Revision history for this message

Joe Gordon (jogo) wrote on 2013-09-27:

#9

query @message:"Lock wait timeout exceeded; try restarting transaction" AND @fields.filename:"logs/screen-q-svc.txt" AND @fields.build_status:"FAILURE" is to narrow, here is another case of the same bug (I think)

http://logs.openstack.org/70/44670/3/gate/gate-tempest-devstack-vm-neutron/02d68e3/logs/screen-q-svc.txt.gz?level=TRACE

Revision history for this message

Salvatore Orlando (salvatore-orlando) wrote on 2013-09-27:

#11

It appears that it is not the db queries which deadlock, but the rpc calls which trigger these database queries.
The lock wait timeout is probably just a manifestation of the eventlet deadlock.
This gets so bad at time that it appears all the connections in the pool are then taken by deadlocked threads, leaving the server without available connections and making the server totally unresponsive.

This last manifestation should be the cause of the observed failure.

I think this problem is not new in Neutron; these deadlock have been sporadically observed in the past.
There was a similar bug (https://bugs.launchpad.net/tripleo/+bug/1184484), but with some improvements in Havana-1 the issue apparently went away.

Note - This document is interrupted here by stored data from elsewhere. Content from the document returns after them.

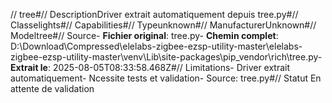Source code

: // tree#// DescriptionDriver extrait automatiquement depuis tree.py#// Classelights#// Capabilities#// Typeunknown#// ManufacturerUnknown#// Modeltree#// Source- **Fichier original**: tree.py- **Chemin complet**: D:\Download\Compressed\elelabs-zigbee-ezsp-utility-master\elelabs-zigbee-ezsp-utility-master\venv\Lib\site-packages\pip\_vendor\rich\tree.py- **Extrait le**: 2025-08-05T08:33:58.468Z#// Limitations- Driver extrait automatiquement- Ncessite tests et validation- Source: tree.py#// Statut En attente de validation
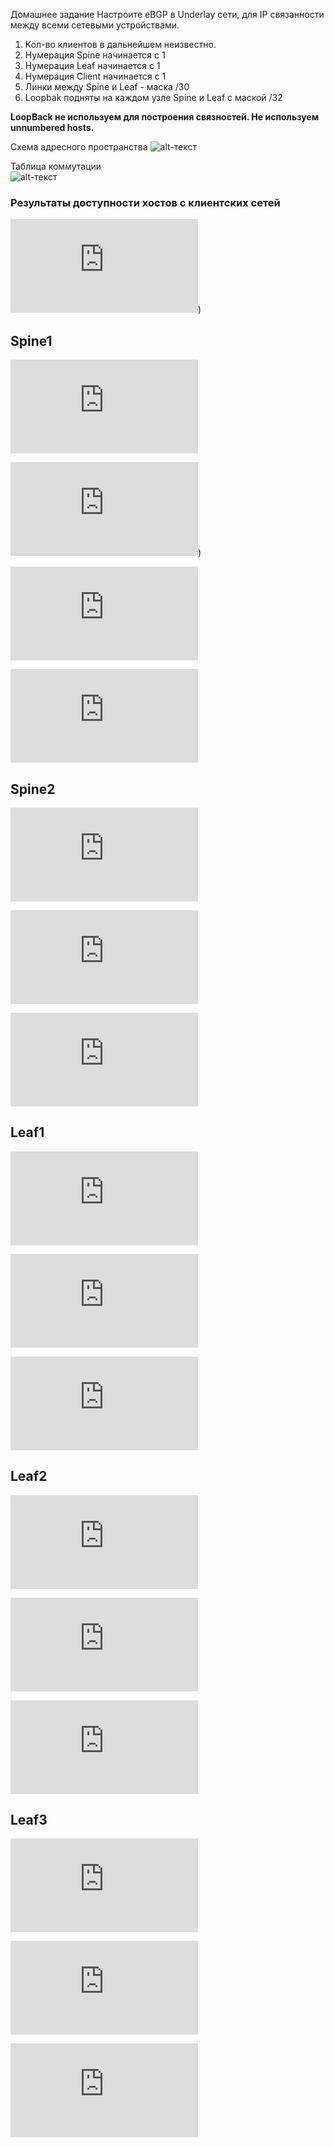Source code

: 

Домашнее задание
Настроите eBGP в Underlay сети, для IP связанности между всеми сетевыми устройствами.

1. Кол-во клиентов в дальнейшем неизвестно.
2. Нумерация Spine начинается с 1
3. Нумерация Leaf начинается с 1
4. Нумерация Client начинается с 1
5. Линки между Spine и Leaf - маска /30
6. Loopbak подняты на каждом узле Spine и Leaf с маской /32

__LoopBack не используем для построения связностей. Не используем unnumbered hosts.__

Схема адресного пространства
![alt-текст](https://github.com/AndreyIvanov1972/Otus-COD/blob/main/DZ5/SHEMA_SETI_LAB5.JPG  "Схема адресного пространства")  

Таблица коммутации  
![alt-текст](https://github.com/AndreyIvanov1972/Otus-COD/blob/main/DZ4-2/new-table-comm.JPG)

### Результаты доступности хостов с клиентских сетей
![Результат](https://github.com/AndreyIvanov1972/Otus-COD/blob/main/DZ5/REZ/Sh%20ospf%20neighbors%3DSPINE1.txt))


## Spine1
![Sh runn](https://github.com/AndreyIvanov1972/Otus-COD/blob/main/DZ5/CONF/SPINE1/1.txt)

![Sh ip ospf neighbors](https://github.com/AndreyIvanov1972/Otus-COD/blob/main/DZ5/REZ/Sh%20ospf%20neighbors%3DSPINE1.txt))

![Sh ip bgp summ](https://github.com/AndreyIvanov1972/Otus-COD/blob/main/DZ4-2/Conf/Spine1/sh%20ip%20bgp%20summ.txt)

![Sh ip route bgp](https://github.com/AndreyIvanov1972/Otus-COD/blob/main/DZ4-2/Conf/Spine1/sh%20ip%20route%20bgp.txt)

## Spine2
![Sh runn](https://github.com/AndreyIvanov1972/Otus-COD/blob/main/DZ4-2/Conf/Spine2/sh%20runn.txt)

![Sh ip bgp summ](https://github.com/AndreyIvanov1972/Otus-COD/blob/main/DZ4-2/Conf/Spine2/sh%20ip%20bgp%20summ.txt)

![Sh ip route bgp](https://github.com/AndreyIvanov1972/Otus-COD/blob/main/DZ4-2/Conf/Spine2/sh%20ip%20route%20bgp.txt)

## Leaf1
![Sh runn](https://github.com/AndreyIvanov1972/Otus-COD/blob/main/DZ4-2/Conf/Leaf1/sh%20runn.txt)

![Sh ip bgp summ](https://github.com/AndreyIvanov1972/Otus-COD/blob/main/DZ4-2/Conf/Leaf1/sh%20ip%20bgp%20summ.txt)

![Sh ip route bgp](https://github.com/AndreyIvanov1972/Otus-COD/blob/main/DZ4-2/Conf/Leaf1/sh%20ip%20route%20bgp.txt)

## Leaf2
![Sh runn](https://github.com/AndreyIvanov1972/Otus-COD/blob/main/DZ4-2/Conf/Leaf2/sh%20runn.txt)

![Sh ip bgp summ](https://github.com/AndreyIvanov1972/Otus-COD/blob/main/DZ4-2/Conf/Leaf2/sh%20ip%20bgp%20summ.txt)

![Sh ip route bgp](https://github.com/AndreyIvanov1972/Otus-COD/blob/main/DZ4-2/Conf/Leaf2/sh%20ip%20route%20bgp.txt)

## Leaf3
![Sh runn](https://github.com/AndreyIvanov1972/Otus-COD/blob/main/DZ4-2/Conf/Leaf3/sh%20runn.txt)

![Sh ip bgp summ](https://github.com/AndreyIvanov1972/Otus-COD/blob/main/DZ4-2/Conf/Leaf3/sh%20ip%20bgp%20summ.txt)

![Sh ip route bgp](https://github.com/AndreyIvanov1972/Otus-COD/blob/main/DZ4-2/Conf/Leaf3/sh%20ip%20route%20bgp.txt)






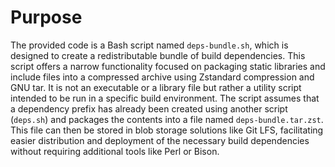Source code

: # Purpose
The provided code is a Bash script named `deps-bundle.sh`, which is designed to create a redistributable bundle of build dependencies. This script offers a narrow functionality focused on packaging static libraries and include files into a compressed archive using Zstandard compression and GNU tar. It is not an executable or a library file but rather a utility script intended to be run in a specific build environment. The script assumes that a dependency prefix has already been created using another script (`deps.sh`) and packages the contents into a file named `deps-bundle.tar.zst`. This file can then be stored in blob storage solutions like Git LFS, facilitating easier distribution and deployment of the necessary build dependencies without requiring additional tools like Perl or Bison.
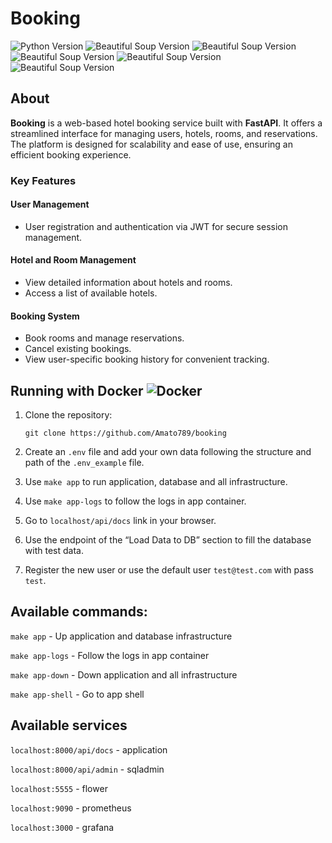 <h1>Booking</h1>
<p align="left">
   <img src="https://img.shields.io/badge/Python-3.12.4-blue" alt="Python Version">
   <img src="https://img.shields.io/badge/FastAPI-0.112.0-yellow" alt="Beautiful Soup Version">
   <img src="https://img.shields.io/badge/SQLAlchemy-2.0.31-green" alt="Beautiful Soup Version">
   <img src="https://img.shields.io/badge/Alembic-1.13.2-green" alt="Beautiful Soup Version">
   <img src="https://img.shields.io/badge/Celery-5.4.0-green" alt="Beautiful Soup Version">
   <img src="https://img.shields.io/badge/Flower-2.0.1-green" alt="Beautiful Soup Version">
</p>

## About

**Booking** is a web-based hotel booking service built with **FastAPI**. It offers a streamlined interface for managing users, hotels, rooms, and reservations. The platform is designed for scalability and ease of use, ensuring an efficient booking experience.

### Key Features

#### User Management
- User registration and authentication via JWT for secure session management.

#### Hotel and Room Management
- View detailed information about hotels and rooms.
- Access a list of available hotels.

#### Booking System
- Book rooms and manage reservations.
- Cancel existing bookings.
- View user-specific booking history for convenient tracking.


## Running with Docker ![Docker](https://img.shields.io/badge/docker-2496ED?style=for-the-badge&logo=docker&logoColor=white)

1. Clone the repository:

   `git clone https://github.com/Amato789/booking`

2. Create an `.env` file and add your own data following the structure and path of the `.env_example` file.
3. Use `make app` to run application, database and all infrastructure.
4. Use `make app-logs` to follow the logs in app container.
5. Go to `localhost/api/docs` link in your browser.
6. Use the endpoint of the “Load Data to DB” section to fill the database with test data.
7. Register the new user or use the default user `test@test.com` with pass `test`.


## Available commands:

`make app` - Up application and database infrastructure

`make app-logs` - Follow the logs in app container

`make app-down` - Down application and all infrastructure

`make app-shell` - Go to app shell

## Available services
`localhost:8000/api/docs` - application

`localhost:8000/api/admin` - sqladmin

`localhost:5555` - flower

`localhost:9090` - prometheus

`localhost:3000` - grafana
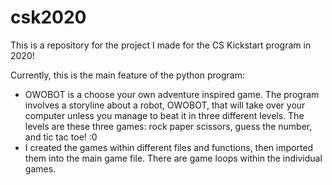 # csk2020

This is a repository for the project I made for the CS Kickstart program in 2020!

Currently, this is the main feature of the python program:
* OWOBOT is a choose your own adventure inspired game. The program involves a storyline about a robot, OWOBOT, that will take over your computer unless you manage to beat it in three different levels. 
The levels are these three games: rock paper scissors, guess the number, and tic tac toe! :0 
* I created the games within different files and functions, then imported them into the main game file. There are game loops within the individual games.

No change happened in quantum in the last 3 days which might justify this. However, recently - not sure when - vpn support was added to devstack-gate. As the VPN support adds more RPC calls which might increase a chance of deadlock, I would first try if removing vpn support from devstack-gate does remove the issue.

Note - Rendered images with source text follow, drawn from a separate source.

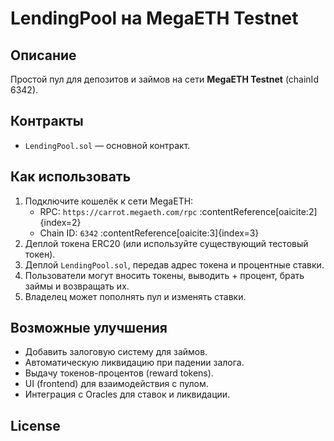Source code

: # LendingPool на MegaETH Testnet

## Описание
Простой пул для депозитов и займов на сети **MegaETH Testnet** (chainId 6342).

## Контракты
- `LendingPool.sol` — основной контракт.

## Как использовать
1. Подключите кошелёк к сети MegaETH:
   - RPC: `https://carrot.megaeth.com/rpc` :contentReference[oaicite:2]{index=2}  
   - Chain ID: `6342` :contentReference[oaicite:3]{index=3}  
2. Деплой токена ERC20 (или используйте существующий тестовый токен).  
3. Деплой `LendingPool.sol`, передав адрес токена и процентные ставки.  
4. Пользователи могут вносить токены, выводить + процент, брать займы и возвращать их.  
5. Владелец может пополнять пул и изменять ставки.

## Возможные улучшения
- Добавить залоговую систему для займов.  
- Автоматическую ликвидацию при падении залога.  
- Выдачу токенов-процентов (reward tokens).  
- UI (frontend) для взаимодействия с пулом.  
- Интеграция с Oracles для ставок и ликвидации.

## License
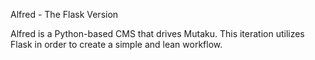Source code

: Alfred - The Flask Version

Alfred is a Python-based CMS that drives Mutaku.
This iteration utilizes Flask in order to create
a simple and lean workflow.
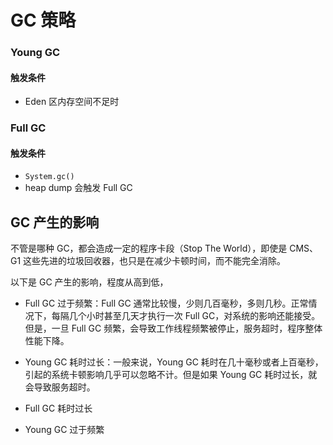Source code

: # GC 策略



### Young GC

#### 触发条件

- Eden 区内存空间不足时


### Full GC

#### 触发条件

- `System.gc()`
- heap dump 会触发 Full GC



## GC 产生的影响

不管是哪种 GC，都会造成一定的程序卡段（Stop The World），即使是 CMS、G1 这些先进的垃圾回收器，也只是在减少卡顿时间，而不能完全消除。

以下是 GC 产生的影响，程度从高到低，

- Full GC 过于频繁：Full GC 通常比较慢，少则几百毫秒，多则几秒。正常情况下，每隔几个小时甚至几天才执行一次 Full GC，对系统的影响还能接受。但是，一旦 Full GC 频繁，会导致工作线程频繁被停止，服务超时，程序整体性能下降。

- Young GC 耗时过长：一般来说，Young GC 耗时在几十毫秒或者上百毫秒，引起的系统卡顿影响几乎可以忽略不计。但是如果 Young GC 耗时过长，就会导致服务超时。

- Full GC 耗时过长

- Young GC 过于频繁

If that is successfull, I will then work on a solution which prevents this issue altogether.

Revision history for this message

Sean Dague (sdague) wrote on 2013-09-28:

#12

Salvatore, nice find!

I've proposed the revert here - https://review.openstack.org/#/c/48793/ (not sure why it didn't link in from gerrit)

Revision history for this message

Salvatore Orlando (salvatore-orlando) wrote on 2013-09-28:

#13

It does not seem however it solved anything.
A think which is puzzling me is that often I am not able to correlate the failure (which always happens either in test_network_basic_ops or in boto ec2 tests due to the instance not coming up) with the timeout exception.
There are cases where the timeout exception is not reported in the neutron logs.

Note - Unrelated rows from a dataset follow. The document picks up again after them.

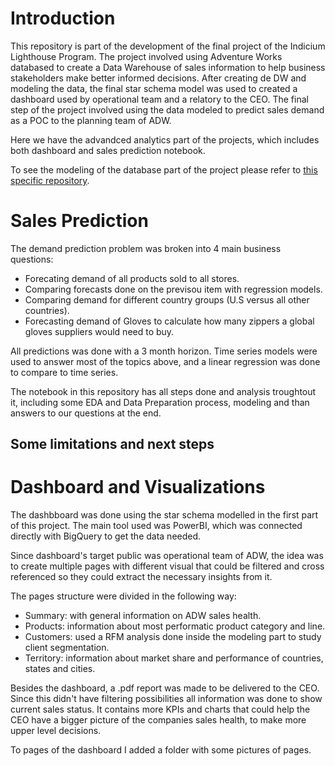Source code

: # Introduction

This repository is part of the development of the final project of the Indicium Lighthouse Program. The project involved using Adventure Works databased to create a Data Warehouse of sales information to help business stakeholders make better informed decisions. After creating de DW and modeling the data, the final star schema model was used to created a dashboard used by operational team and a relatory to the CEO. The final step of the project involved using the data modeled to predict sales demand as a POC to the planning team of ADW.

Here we have the advandced analytics part of the projects, which includes both dashboard and sales prediction notebook.

To see the modeling of the database part of the project please refer to [this specific repository](https://github.com/gabiskli/adventure-works-sales-dw).

# Sales Prediction

The demand prediction problem was broken into 4 main business questions:

- Forecating demand of all products sold to all stores.
- Comparing forecasts done on the previsou item with regression models.
- Comparing demand for different country groups (U.S versus all other countries).
- Forecasting demand of Gloves to calculate how many zippers a global gloves suppliers would need to buy.

All predictions was done with a 3 month horizon. Time series models were used to answer most of the topics above, and a linear regression was done to compare to time series. 

The notebook in this repository has all steps done and analysis troughtout it, including some EDA and Data Preparation process, modeling and than answers to our questions at the end.

## Some limitations and next steps


# Dashboard and Visualizations

The dashbboard was done using the star schema modelled in the first part of this project. The main tool used was PowerBI, which was connected directly with BigQuery to get the data needed.

Since dashboard's target public was operational team of ADW, the idea was to create multiple pages with different visual that could be filtered and cross referenced so they could extract the necessary insights from it. 

The pages structure were divided in the following way:

- Summary: with general information on ADW sales health.
- Products: information about most performatic product category and line.
- Customers: used a RFM analysis done inside the modeling part to study client segmentation.
- Territory: information about market share and performance of countries, states and cities.

Besides the dashboard, a .pdf report was made to be delivered to the CEO. Since this didn't have filtering possibilities all information was done to show current sales status. It contains more KPIs and charts that could help the CEO have a bigger picture of the companies sales health, to make more upper level decisions.

To pages of the dashboard I added a folder with some pictures of pages.

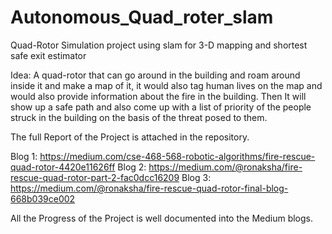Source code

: # Autonomous_Quad_roter_slam
Quad-Rotor Simulation project using slam for 3-D mapping and shortest safe exit estimator 

Idea:
A quad-rotor that can go around in the building and roam around inside it and make a map of it, it would also tag human lives on the map and would also provide information about the fire in the building. Then It will show up a safe path and also come up with a list of priority of the people struck in the building on the basis of the threat posed to them.


The full Report of the Project is attached in the repository.

Blog 1: https://medium.com/cse-468-568-robotic-algorithms/fire-rescue-quad-rotor-4420e11626ff
Blog 2: https://medium.com/@ronaksha/fire-rescue-quad-rotor-part-2-fac0dcc16209
Blog 3: https://medium.com/@ronaksha/fire-rescue-quad-rotor-final-blog-668b039ce002

All the Progress of the Project is well documented into the Medium blogs.
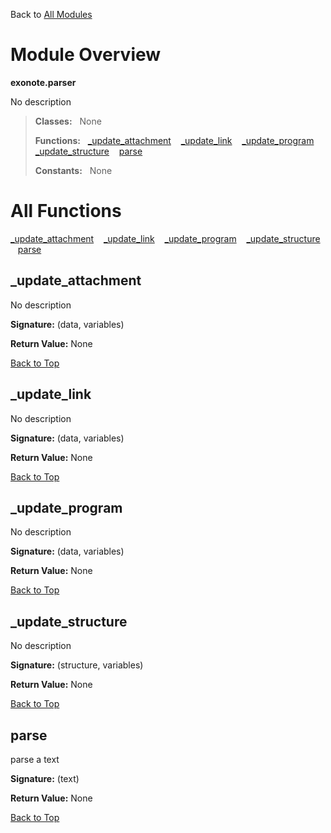Back to [All Modules](https://github.com/pyrustic/exonote/blob/master/docs/modules/README.md#readme)

# Module Overview

**exonote.parser**
 
No description

> **Classes:** &nbsp; None
>
> **Functions:** &nbsp; [\_update\_attachment](#_update_attachment) &nbsp;&nbsp; [\_update\_link](#_update_link) &nbsp;&nbsp; [\_update\_program](#_update_program) &nbsp;&nbsp; [\_update\_structure](#_update_structure) &nbsp;&nbsp; [parse](#parse)
>
> **Constants:** &nbsp; None

# All Functions
[\_update\_attachment](#_update_attachment) &nbsp;&nbsp; [\_update\_link](#_update_link) &nbsp;&nbsp; [\_update\_program](#_update_program) &nbsp;&nbsp; [\_update\_structure](#_update_structure) &nbsp;&nbsp; [parse](#parse)

## \_update\_attachment
No description



**Signature:** (data, variables)





**Return Value:** None

[Back to Top](#module-overview)


## \_update\_link
No description



**Signature:** (data, variables)





**Return Value:** None

[Back to Top](#module-overview)


## \_update\_program
No description



**Signature:** (data, variables)





**Return Value:** None

[Back to Top](#module-overview)


## \_update\_structure
No description



**Signature:** (structure, variables)





**Return Value:** None

[Back to Top](#module-overview)


## parse
parse a text



**Signature:** (text)





**Return Value:** None

[Back to Top](#module-overview)


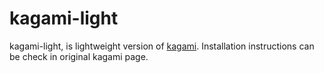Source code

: # kagami-light

kagami-light, is lightweight version of [kagami](<https://github.com/ramram1048/kagamireact>). Installation instructions can be check in original kagami page.

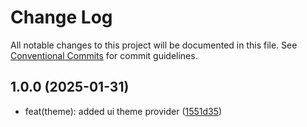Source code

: # Change Log

All notable changes to this project will be documented in this file.
See [Conventional Commits](https://conventionalcommits.org) for commit guidelines.

## 1.0.0 (2025-01-31)

* feat(theme): added ui theme provider ([1551d35](https://gitlab.optimacros.com/fe/ui-kit/commit/1551d35))
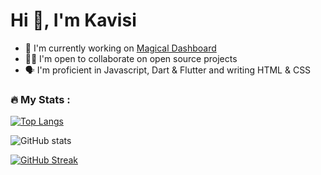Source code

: # Hi 👋, I'm Kavisi

* 🔭 I'm currently working on [Magical Dashboard](https://github.com/kekavc24/magical_dashboard)
* 🕺🏾 I'm open to collaborate on open source projects
* 🗣️ I'm proficient in Javascript, Dart & Flutter and writing HTML & CSS

### :fire: My Stats :


[![Top Langs](https://github-readme-stats.vercel.app/api/top-langs/?username=kekavc24&layout=compact&theme=gotham&hide_border=true)](https://github.com/anuraghazra/github-readme-stats)


![GitHub stats](https://github-readme-stats.vercel.app/api?username=kekavc24&theme=gotham&hide_border=true&count_private=true&hide_title=true)




[![GitHub Streak](http://github-readme-streak-stats.herokuapp.com?user=kekavc24&theme=gotham&hide_border=true)](https://git.io/streak-stats)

Revision history for this message

Salvatore Orlando (salvatore-orlando) wrote on 2013-09-28:

#14

To add more context, the gate-tempest-devstack-neutron is showing two failure modes:
1) behaviour which is exactly about this bug - as it can be seen in http://logs.openstack.org/91/48591/2/gate/gate-tempest-devstack-vm-neutron/4e2582a/ - In this case the timeout, being caused by agent RPC calls, can happen at anytime - not just a VM boot, and indeed we have failures in tempest.api.network tests
2) behaviour without any related traceback in neutron (the ones I see are related to negative tests IMHO), as it can be seen in http://logs.openstack.org/46/47546/2/gate/gate-tempest-devstack-vm-neutron/c8da791/

Hopeefully removing vpn from the gate will reduce the occurency of #1; however I am more concerned about manifestations of type #2, since they are more frequent in the tests I have been doing on my machines.

Mark McClain (markmcclain) on 2013-09-30

Changed in neutron:
assignee:	Salvatore Orlando (salvatore-orlando) → Mark McClain (markmcclain)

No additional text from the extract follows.